Fijémonos en que no solo se informa de tales detenciones en los minutos finales del noticiario de las ocho, casi rayando las nueve en punto, sino que hasta uno de los operativos en Centro Habana “coincidió” con el horario de los aplausos y de ese modo la televisión exhibió el espectáculo, incluso sugiriendo que los vecinos de los infractores aplaudían a las fuerzas policiales. Un acto de escamoteo que pocos días después quedaría refrendado cuando una oficial de Tropas Especiales reclamó frente a las cámaras del noticiero que los aplausos deberían ser también para ellos, porque los merecían tanto como los médicos.

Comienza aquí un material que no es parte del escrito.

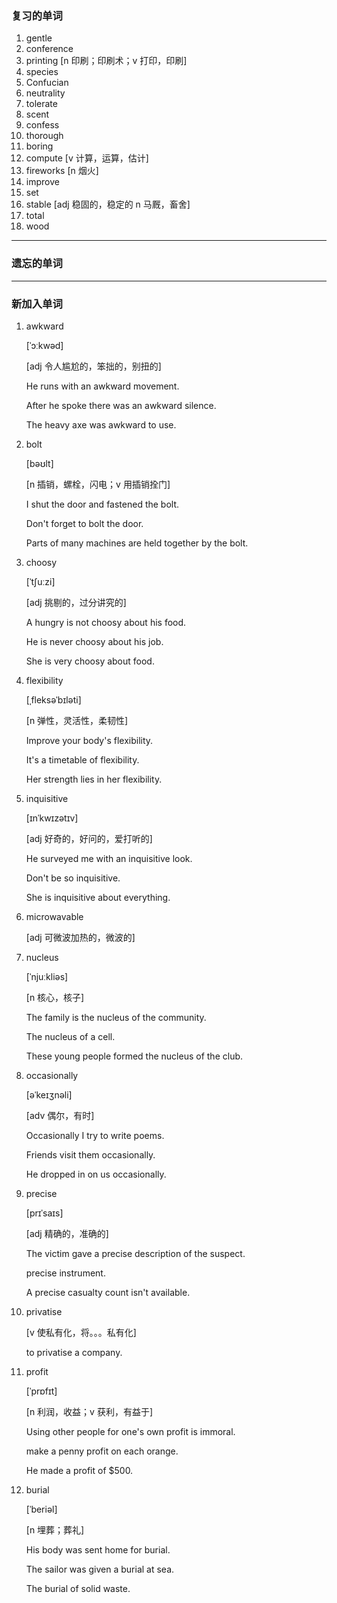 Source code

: ### 复习的单词

1. gentle
2. conference
3. printing [n 印刷；印刷术；v 打印，印刷]
4. species
5. Confucian
6. neutrality
7. tolerate
8. scent
9. confess
10. thorough
11. boring
12. compute [v 计算，运算，估计]
13. fireworks [n 烟火]
14. improve 
15. set
16. stable [adj 稳固的，稳定的 n 马厩，畜舍]
17. total
18. wood

------



### 遗忘的单词



------



### 新加入单词

1. awkward

   [ˈɔːkwəd]

   [adj 令人尴尬的，笨拙的，别扭的]

   He runs with an awkward movement.

   After he spoke there was an awkward silence.

   The heavy axe was awkward to use.

2. bolt

   [bəʊlt]

   [n 插销，螺栓，闪电；v 用插销拴门]

   I shut the door and fastened the bolt.

   Don't forget to bolt the door.

   Parts of many machines are held together by the bolt.

3. choosy

   [ˈtʃuːzi]

   [adj 挑剔的，过分讲究的]

   A hungry is not choosy about his food.

   He is never choosy about his job.

   She is very choosy about food.

4. flexibility

   [ˌfleksəˈbɪləti]

   [n 弹性，灵活性，柔韧性]

   Improve your body's flexibility.

   It's a timetable of flexibility.

   Her strength lies in her flexibility.

5. inquisitive

   [ɪnˈkwɪzətɪv]

   [adj 好奇的，好问的，爱打听的]

   He surveyed me with an inquisitive look.

   Don't be so inquisitive.

   She is inquisitive about everything.

6. microwavable

   [adj 可微波加热的，微波的]

7. nucleus

   [ˈnjuːkliəs]

   [n 核心，核子]

   The family is the nucleus of the community.

   The nucleus of a cell.

   These young people formed the nucleus of the club.

8. occasionally

   [əˈkeɪʒnəli]

   [adv 偶尔，有时]

   Occasionally I try to write poems.

   Friends visit them occasionally.

   He dropped in on us occasionally.

9. precise

   [prɪˈsaɪs]

   [adj 精确的，准确的]

   The victim gave a precise description of the suspect.

   precise instrument.

   A precise casualty count isn't available.

10. privatise

    [v 使私有化，将。。。私有化]

    to privatise a company.

11. profit

    [ˈprɒfɪt]

    [n 利润，收益；v 获利，有益于]

    Using other people for one's own profit is immoral.

    make a penny profit on each orange.

    He made a profit of $500.

12. burial

    [ˈberiəl]

    [n 埋葬；葬礼]

    His body was sent home for burial.

    The sailor was given a burial at sea.

    The burial of solid waste.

Una expresión de soberbia que no es más que el reflejo de una ideología arrogante instalada en el poder.
Pero este tipo de persona de la que hablo, materializada en mi vecino y sus iguales, está muy lejos de ser una víctima de eso que el régimen llama “trabajo ideológico”. Juntos son en realidad el verdadero corazón —que no el cerebro— del sistema. Son el amargo resultado de algo que a diario se nos devuelve como bumerán y nos golpea la cabeza.
Son esa “continuidad” celebrada no por virtuosa sino por preservar con sus actitudes la misma especie que no sintió vergüenza al repudiar y lanzar huevos cuando el éxodo del Mariel. La misma que jamás sentirá algo parecido al arrepentimiento porque, forjada en la vagancia, el conformismo, la cobardía y la inutilidad como “virtudes”, Cuba les parece el mejor de los mundos posibles y siempre hará lo que le ordenen hacer por tal de “no complicarse demasiado la vida”.